Comments

The Silmarillion Writers' Guild is more than just an archive--we are a community! If you enjoy a fanwork or enjoy a creator's work, please consider letting them know in a comment.


Oha, it is so good, that for one time the elves DON'T  wake up, knowing all, skilled with everything, no, they have to LEARN.

It is some interesting aspect, that the later to become ;-)) Vanyar, so addicted to verse and song, were first hunters and most interested in concerns of body.

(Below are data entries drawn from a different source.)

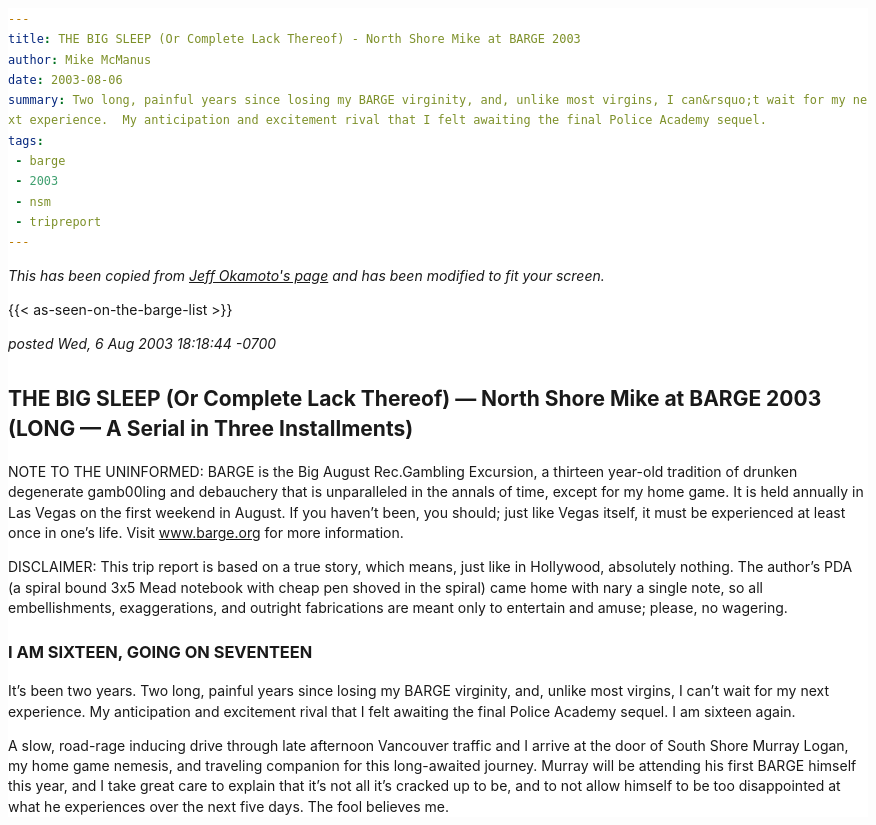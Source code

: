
 ```yaml
---
title: THE BIG SLEEP (Or Complete Lack Thereof) - North Shore Mike at BARGE 2003
author: Mike McManus
date: 2003-08-06
summary: Two long, painful years since losing my BARGE virginity, and, unlike most virgins, I can&rsquo;t wait for my next experience.  My anticipation and excitement rival that I felt awaiting the final Police Academy sequel.
tags:
 - barge
 - 2003
 - nsm
 - tripreport
---
```


*This has been copied from [Jeff Okamoto's
page](https://www.seiyuu.com/okamoto/poker/) and has been modified to fit your
screen.*

{{< as-seen-on-the-barge-list >}}

*posted Wed, 6 Aug 2003 18:18:44 -0700*

## THE BIG SLEEP (Or Complete Lack Thereof) &mdash; North Shore Mike at BARGE 2003 (LONG &mdash; A Serial in Three Installments)

NOTE TO THE UNINFORMED:  BARGE is the Big August Rec.Gambling Excursion,
a thirteen year-old tradition of drunken degenerate gamb00ling and
debauchery that is unparalleled in the annals of time, except for my
home game.  It is held annually in Las Vegas on the first weekend in
August.  If you haven&rsquo;t been, you should; just like Vegas itself, it
must be experienced at least once in one&rsquo;s life.  Visit www.barge.org
for more information.

DISCLAIMER:  This trip report is based on a true story, which means,
just like in Hollywood, absolutely nothing.  The author&rsquo;s PDA (a spiral
bound 3x5 Mead notebook with cheap pen shoved in the spiral) came home
with nary a single note, so all embellishments, exaggerations, and
outright fabrications are meant only to entertain and amuse; please, no
wagering.

### I AM SIXTEEN, GOING ON SEVENTEEN

It&rsquo;s been two years.  Two long, painful years since losing my BARGE
virginity, and, unlike most virgins, I can&rsquo;t wait for my next
experience.  My anticipation and excitement rival that I felt awaiting
the final Police Academy sequel.  I am sixteen again.

A slow, road-rage inducing drive through late afternoon Vancouver
traffic and I arrive at the door of South Shore Murray Logan, my home
game nemesis, and traveling companion for this long-awaited journey.
Murray will be attending his first BARGE himself this year, and I take
great care to explain that it&rsquo;s not all it&rsquo;s cracked up to be, and to
not allow himself to be too disappointed at what he experiences over the
next five days. The fool believes me.
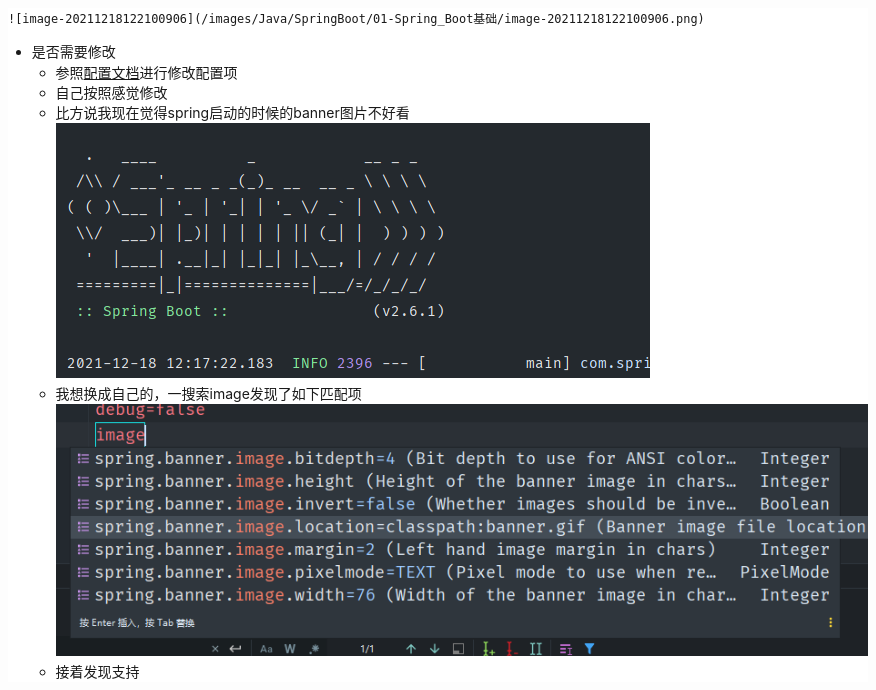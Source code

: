     ![image-20211218122100906](/images/Java/SpringBoot/01-Spring_Boot基础/image-20211218122100906.png)
- 是否需要修改
  - 参照[配置文档](https://docs.spring.io/spring-boot/docs/current/reference/html/application-properties.html#application-properties)进行修改配置项
  - 自己按照感觉修改
  - 比方说我现在觉得spring启动的时候的banner图片不好看
    ![image-20211218122337635](/images/Java/SpringBoot/01-Spring_Boot基础/image-20211218122337635.png)
  - 我想换成自己的，一搜索image发现了如下匹配项
    ![image-20211218122410302](/images/Java/SpringBoot/01-Spring_Boot基础/image-20211218122410302.png)
  - 接着发现支持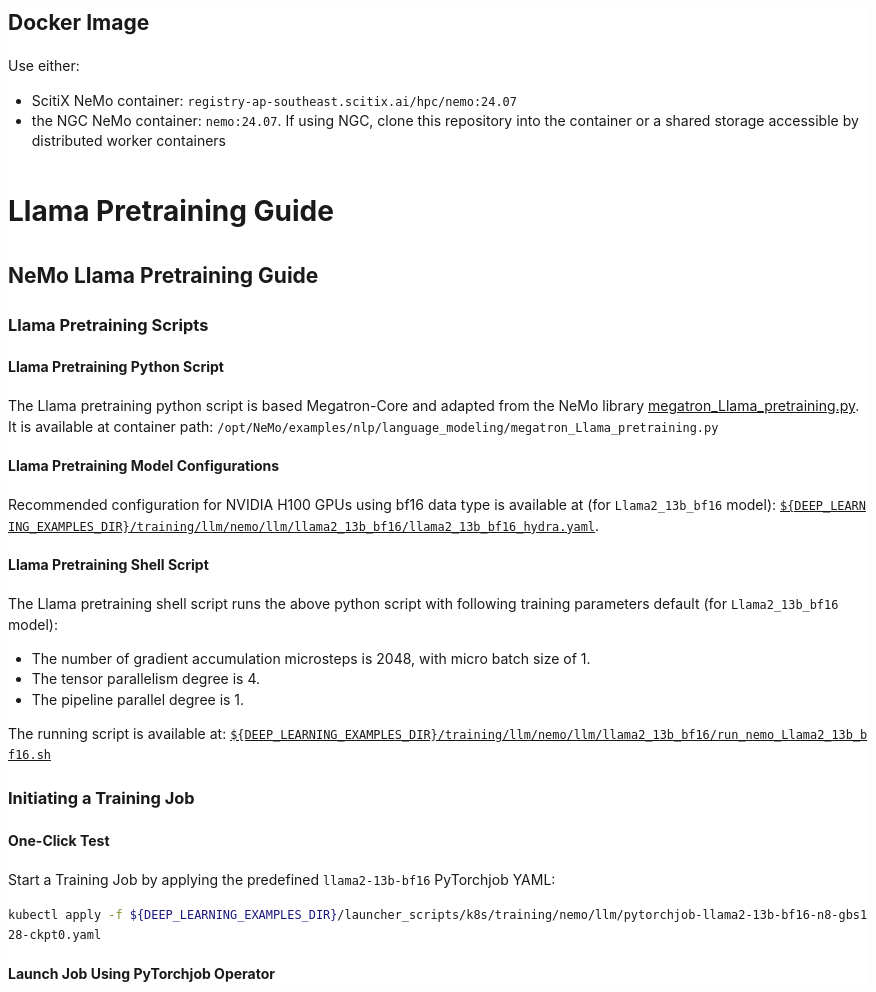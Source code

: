## Docker Image
Use either:
- ScitiX NeMo container: `registry-ap-southeast.scitix.ai/hpc/nemo:24.07`
- the NGC NeMo container: `nemo:24.07`. If using NGC, clone this repository into the container or a shared storage accessible by distributed worker containers

# Llama Pretraining Guide

## NeMo Llama Pretraining Guide

### Llama Pretraining Scripts

#### Llama Pretraining Python Script

The Llama pretraining python script is based Megatron-Core and adapted from the NeMo library [megatron_Llama_pretraining.py](https://github.com/NVIDIA/NeMo/blob/main/examples/nlp/language_modeling/megatron_gpt_pretraining.py). It is available at container path: 
`/opt/NeMo/examples/nlp/language_modeling/megatron_Llama_pretraining.py`

#### Llama Pretraining Model Configurations

Recommended configuration for NVIDIA H100 GPUs using bf16 data type is available at (for `Llama2_13b_bf16` model):
[`${DEEP_LEARNING_EXAMPLES_DIR}/training/llm/nemo/llm/llama2_13b_bf16/llama2_13b_bf16_hydra.yaml`](https://github.com/sallylxl/deep_learning_examples/blob/master/training/nemo/llm/llama2_13b_bf16/llama2_13b_bf16_hydra.yaml).

#### Llama Pretraining Shell Script

The Llama pretraining shell script runs the above python script with following training parameters default (for `Llama2_13b_bf16` model):

+ The number of gradient accumulation microsteps is 2048, with micro batch size of 1.
+ The tensor parallelism degree is 4.
+ The pipeline parallel degree is 1.

The running script is available at: [`${DEEP_LEARNING_EXAMPLES_DIR}/training/llm/nemo/llm/llama2_13b_bf16/run_nemo_Llama2_13b_bf16.sh`](https://github.com/sallylxl/deep_learning_examples/blob/master/training/nemo/llm/llama2_13b_bf16/run_nemo_llama2_13b_bf16.sh)


### Initiating a Training Job
#### One-Click Test
Start a Training Job by applying the predefined `llama2-13b-bf16` PyTorchjob YAML:

```bash
kubectl apply -f ${DEEP_LEARNING_EXAMPLES_DIR}/launcher_scripts/k8s/training/nemo/llm/pytorchjob-llama2-13b-bf16-n8-gbs128-ckpt0.yaml
```

#### Launch Job Using PyTorchjob Operator
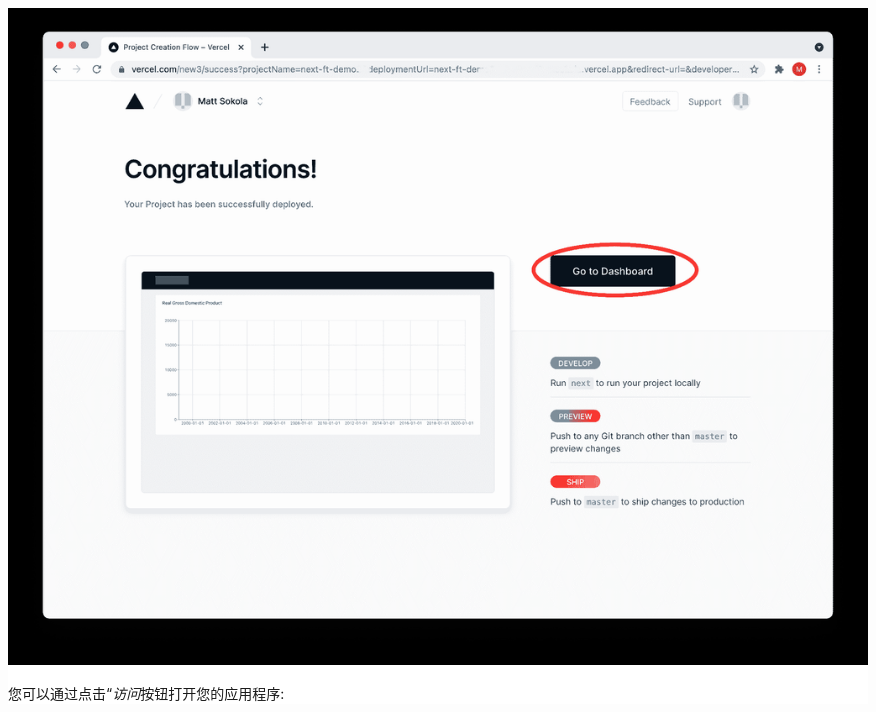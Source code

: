 ![Screenshot-2021-07-08-at-18.26.20](img/ef79751799ce4c53dc229a8590fa6d4e.png)

您可以通过点击“*访问*按钮打开您的应用程序:
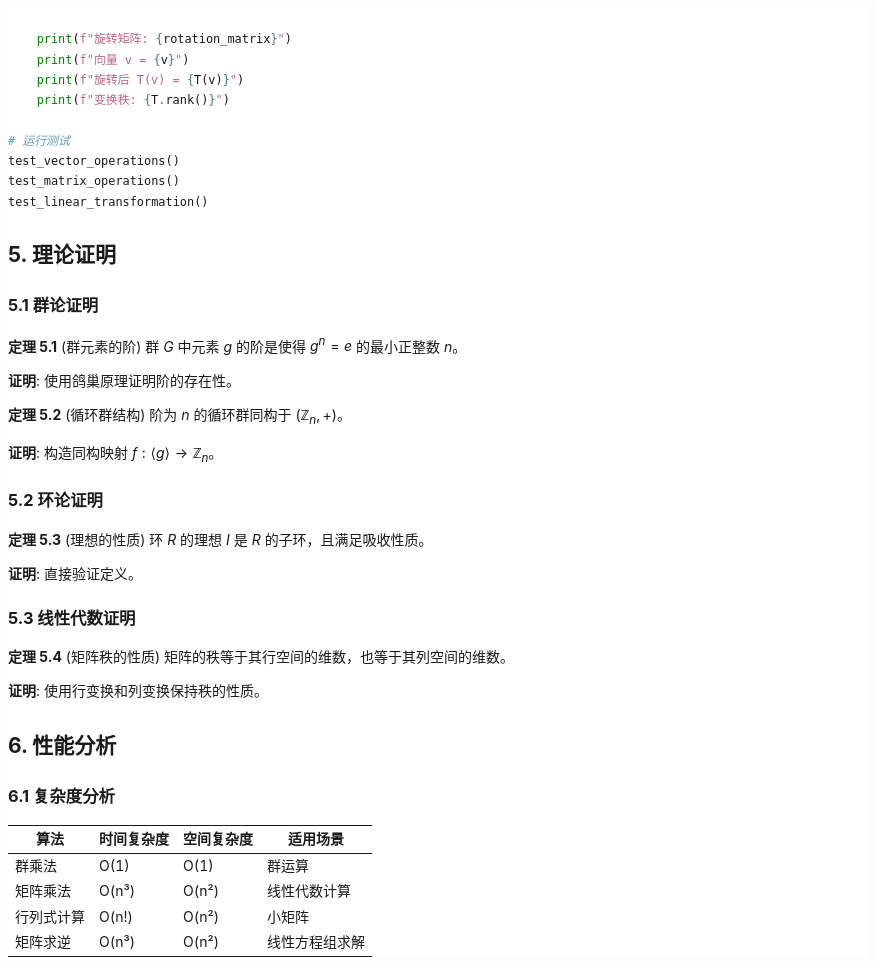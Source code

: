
```python
    
    print(f"旋转矩阵: {rotation_matrix}")
    print(f"向量 v = {v}")
    print(f"旋转后 T(v) = {T(v)}")
    print(f"变换秩: {T.rank()}")

# 运行测试
test_vector_operations()
test_matrix_operations()
test_linear_transformation()
```

## 5. 理论证明

### 5.1 群论证明

**定理 5.1** (群元素的阶)
群 $G$ 中元素 $g$ 的阶是使得 $g^n = e$ 的最小正整数 $n$。

**证明**:
使用鸽巢原理证明阶的存在性。

**定理 5.2** (循环群结构)
阶为 $n$ 的循环群同构于 $(\mathbb{Z}_n, +)$。

**证明**:
构造同构映射 $f: \langle g \rangle \rightarrow \mathbb{Z}_n$。

### 5.2 环论证明

**定理 5.3** (理想的性质)
环 $R$ 的理想 $I$ 是 $R$ 的子环，且满足吸收性质。

**证明**:
直接验证定义。

### 5.3 线性代数证明

**定理 5.4** (矩阵秩的性质)
矩阵的秩等于其行空间的维数，也等于其列空间的维数。

**证明**:
使用行变换和列变换保持秩的性质。

## 6. 性能分析

### 6.1 复杂度分析

| 算法 | 时间复杂度 | 空间复杂度 | 适用场景 |
|------|------------|------------|----------|
| 群乘法 | O(1) | O(1) | 群运算 |
| 矩阵乘法 | O(n³) | O(n²) | 线性代数计算 |
| 行列式计算 | O(n!) | O(n²) | 小矩阵 |
| 矩阵求逆 | O(n³) | O(n²) | 线性方程组求解 |
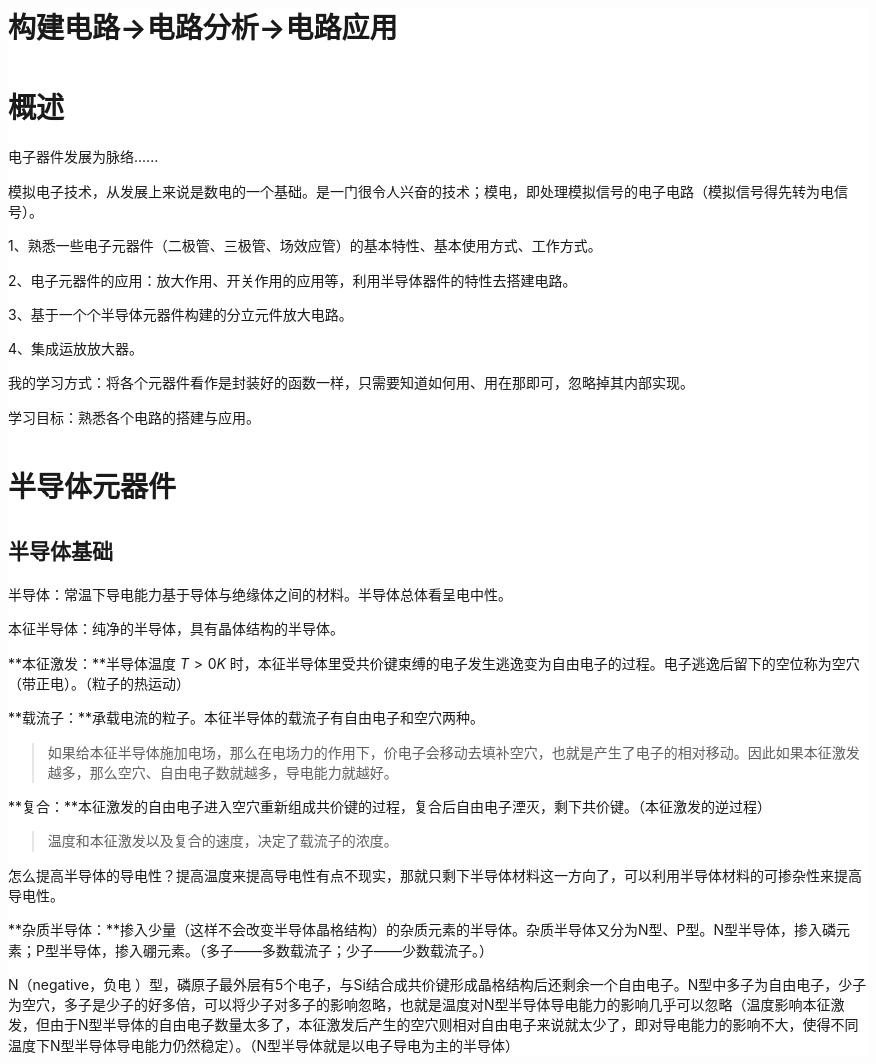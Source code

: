 # 构建电路→电路分析→电路应用

# 概述

电子器件发展为脉络......

模拟电子技术，从发展上来说是数电的一个基础。是一门很令人兴奋的技术；模电，即处理模拟信号的电子电路（模拟信号得先转为电信号）。

1、熟悉一些电子元器件（二极管、三极管、场效应管）的基本特性、基本使用方式、工作方式。

2、电子元器件的应用：放大作用、开关作用的应用等，利用半导体器件的特性去搭建电路。

3、基于一个个半导体元器件构建的分立元件放大电路。

4、集成运放放大器。

我的学习方式：将各个元器件看作是封装好的函数一样，只需要知道如何用、用在那即可，忽略掉其内部实现。

学习目标：熟悉各个电路的搭建与应用。

# 半导体元器件

## 半导体基础

半导体：常温下导电能力基于导体与绝缘体之间的材料。半导体总体看呈电中性。

本征半导体：纯净的半导体，具有晶体结构的半导体。

**本征激发：**半导体温度 $T>0K$ 时，本征半导体里受共价键束缚的电子发生逃逸变为自由电子的过程。电子逃逸后留下的空位称为空穴（带正电）。（粒子的热运动）

**载流子：**承载电流的粒子。本征半导体的载流子有自由电子和空穴两种。

> 如果给本征半导体施加电场，那么在电场力的作用下，价电子会移动去填补空穴，也就是产生了电子的相对移动。因此如果本征激发越多，那么空穴、自由电子数就越多，导电能力就越好。

**复合：**本征激发的自由电子进入空穴重新组成共价键的过程，复合后自由电子湮灭，剩下共价键。（本征激发的逆过程）

> 温度和本征激发以及复合的速度，决定了载流子的浓度。

怎么提高半导体的导电性？提高温度来提高导电性有点不现实，那就只剩下半导体材料这一方向了，可以利用半导体材料的可掺杂性来提高导电性。

**杂质半导体：**掺入少量（这样不会改变半导体晶格结构）的杂质元素的半导体。杂质半导体又分为N型、P型。N型半导体，掺入磷元素；P型半导体，掺入硼元素。（多子——多数载流子；少子——少数载流子。）

N（negative，负电 ）型，磷原子最外层有5个电子，与Si结合成共价键形成晶格结构后还剩余一个自由电子。N型中多子为自由电子，少子为空穴，多子是少子的好多倍，可以将少子对多子的影响忽略，也就是温度对N型半导体导电能力的影响几乎可以忽略（温度影响本征激发，但由于N型半导体的自由电子数量太多了，本征激发后产生的空穴则相对自由电子来说就太少了，即对导电能力的影响不大，使得不同温度下N型半导体导电能力仍然稳定）。（N型半导体就是以电子导电为主的半导体）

The only thing I don't like (even if may be fitting to the chosen strucrure) is the constant repepetition of * the man that would be...*, it's a lttle bit too often for my liking, I was somehow annoyed :-p ...

Sorry...

But keep on writing, please, and soon the man will eventually BE Ingwe;-))))

 

I was never satisfied with Cuiviénen/Awakening Era stories, in part because of my amatuerish interest in physical anthropology, prehistory, and early Stone and Bronze Age civilizations - and wishing more fantasy used those as inspirations instead of just quasi-medieval. And how the Unbegotten on principle annoyed me (until, writing Imin, I got to have fun exploring the gulf between them and the 'begotten' elves). I love the Vanyar and found early on that through the slim evidence I could justifiy (or at least not have countradicted) who the primary farmers of Valinor were, and even finagle a warrior tradition lurking behind or alongside the monastic (the Spear Elves, with their Army that defeats Morgoth in 50 years). But yes, hard while writing not to tange off into the development of felt and then woven fabric, of glass-making and metal smithing and the domestication of dogs and livestock. And not have all the focus on linguistics.

 

I grossly abuse kennings and structures like that, so that is a most valid complaint. ;) And it will end ...soonish.

While the 'Valar convince the Elves to accept the invitation to move to Valinor' is critiqued as a mistake- and honestly, I don't think it entirely is, only the negilience of Middle-earth later- that it is treated as a terrible and stupid thing for the Elves to have left Cuiviénen for Valinor is one of those personal pet peeves that ranks up there with saying that the Elven Kings and Princes, especially the Noldor, wouldn't have servants. OF COURSE the majority of the elves would be interested in a safe location that actually had constant and reliable light, let alone food and shelter, even without bringing up the close support and contact with gods that only want to teach, protect, and serve them. Cuiviénen wasn't an actual Garden of Eden with the innocence and safety of mythic archetype, nor am I interested in versions where elven society in Valinor was more social restrictive than some idealized Cuiviénen (political manipulation suggesting otherwise? sure. fits with the vaguely fascist undertones I can't help from seeing in Unrest in Tirion). Migrations happen for less. And over-romanticizing of pre-civilization gets annoying.

With the tragedy of Ingwë's parents, it was partly to give a vivid example of the motivations to why more than half the elves take this promise of Valinor, but also the fallout from tragedy to the explain why Ingwë would be an expendable member of his tribe. Because I couldn't see allowing someone that would be important leave for an unknown location for an unknown amount of time, thus the genesis of this fic- and to explain why someone might be motivated to take this incredible but frighteningly uncertain chance to go with Oromë to this myth Valinor place off who knows where.

And I have to believe that knowing at least some, if not all, of their missing or dead family and tribe members were waiting with Mandos and thus reuniting was something that could happen was one of the key motivations for elves to make that Great Journey (and for instance, one of Olwë's reasons).

(... yes, I know, ignore for the moment Dreadful Wind and its sequel)

One of the delights of writing this fic is to dedicate long passages to describing the Valar while going hog-wild on metaphors and trying to capture an idea of a physical being that is also layers of symbolic concepts. And to try to find a way to invoking the supernatural Uncanny Valley without the inherent creepiness or malice (I dislike fan interpretations that go that route for non-Melkor-align Ainur).

I'm addicted to foreshadowing and dramatic irony. And the way the Sindar wait for Elwë -and how that loyalty was properly rewarded- resonates for me like the Arthur awaits in Avalon mythos, only better.